- Opening Delimiter -
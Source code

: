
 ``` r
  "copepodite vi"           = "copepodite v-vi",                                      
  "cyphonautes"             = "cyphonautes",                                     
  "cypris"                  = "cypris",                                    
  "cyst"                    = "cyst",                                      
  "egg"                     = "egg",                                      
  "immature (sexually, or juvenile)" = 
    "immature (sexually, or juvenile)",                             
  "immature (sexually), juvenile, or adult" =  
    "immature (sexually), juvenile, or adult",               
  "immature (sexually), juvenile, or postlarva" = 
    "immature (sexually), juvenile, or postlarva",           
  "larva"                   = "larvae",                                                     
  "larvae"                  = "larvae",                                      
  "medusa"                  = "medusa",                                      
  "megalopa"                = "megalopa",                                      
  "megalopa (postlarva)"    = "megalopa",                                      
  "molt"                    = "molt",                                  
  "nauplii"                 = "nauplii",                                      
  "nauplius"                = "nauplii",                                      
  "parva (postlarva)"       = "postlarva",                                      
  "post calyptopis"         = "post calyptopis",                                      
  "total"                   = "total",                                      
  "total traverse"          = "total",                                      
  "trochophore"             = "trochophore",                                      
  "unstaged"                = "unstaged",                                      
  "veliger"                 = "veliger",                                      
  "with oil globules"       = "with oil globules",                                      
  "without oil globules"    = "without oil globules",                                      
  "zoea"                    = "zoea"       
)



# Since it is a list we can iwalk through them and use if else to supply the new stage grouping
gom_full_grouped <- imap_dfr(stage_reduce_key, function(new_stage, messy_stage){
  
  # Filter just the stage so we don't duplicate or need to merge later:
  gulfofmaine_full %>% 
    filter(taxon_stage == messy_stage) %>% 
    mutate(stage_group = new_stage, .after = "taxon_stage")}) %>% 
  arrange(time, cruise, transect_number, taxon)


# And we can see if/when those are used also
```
- Closing Delimiter -
[Work request]: From the material above, gather all lines that include the string "globules" and copy them.

[Response to this task]:
  "with oil globules"       = "with oil globules",                                      
  "without oil globules"    = "without oil globules",                                      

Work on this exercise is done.